◆ Assignment ◆
Retype precisely the section of the data that starts at the line containing "## Foto C Plano" and runs to its final line, ends included.

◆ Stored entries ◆
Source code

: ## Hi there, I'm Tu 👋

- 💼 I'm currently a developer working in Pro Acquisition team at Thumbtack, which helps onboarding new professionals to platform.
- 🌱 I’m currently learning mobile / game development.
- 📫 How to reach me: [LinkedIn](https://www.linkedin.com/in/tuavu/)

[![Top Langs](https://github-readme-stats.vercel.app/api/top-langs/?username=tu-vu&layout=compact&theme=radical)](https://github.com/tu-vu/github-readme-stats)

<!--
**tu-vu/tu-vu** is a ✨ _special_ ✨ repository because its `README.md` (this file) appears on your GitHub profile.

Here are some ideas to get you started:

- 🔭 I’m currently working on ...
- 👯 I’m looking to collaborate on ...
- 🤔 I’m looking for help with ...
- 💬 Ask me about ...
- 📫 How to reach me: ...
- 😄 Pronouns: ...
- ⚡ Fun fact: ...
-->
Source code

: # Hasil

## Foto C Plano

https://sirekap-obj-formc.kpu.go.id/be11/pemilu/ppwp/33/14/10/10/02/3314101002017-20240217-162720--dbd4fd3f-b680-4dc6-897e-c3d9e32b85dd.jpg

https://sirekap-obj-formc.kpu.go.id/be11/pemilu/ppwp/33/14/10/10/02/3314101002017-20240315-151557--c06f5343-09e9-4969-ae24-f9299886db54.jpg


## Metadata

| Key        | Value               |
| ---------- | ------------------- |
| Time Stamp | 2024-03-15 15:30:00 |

◆ Written response ◆
## Foto C Plano

https://sirekap-obj-formc.kpu.go.id/be11/pemilu/ppwp/33/14/10/10/02/3314101002017-20240217-162720--dbd4fd3f-b680-4dc6-897e-c3d9e32b85dd.jpg

https://sirekap-obj-formc.kpu.go.id/be11/pemilu/ppwp/33/14/10/10/02/3314101002017-20240315-151557--c06f5343-09e9-4969-ae24-f9299886db54.jpg


## Metadata

| Key        | Value               |
| ---------- | ------------------- |
| Time Stamp | 2024-03-15 15:30:00 |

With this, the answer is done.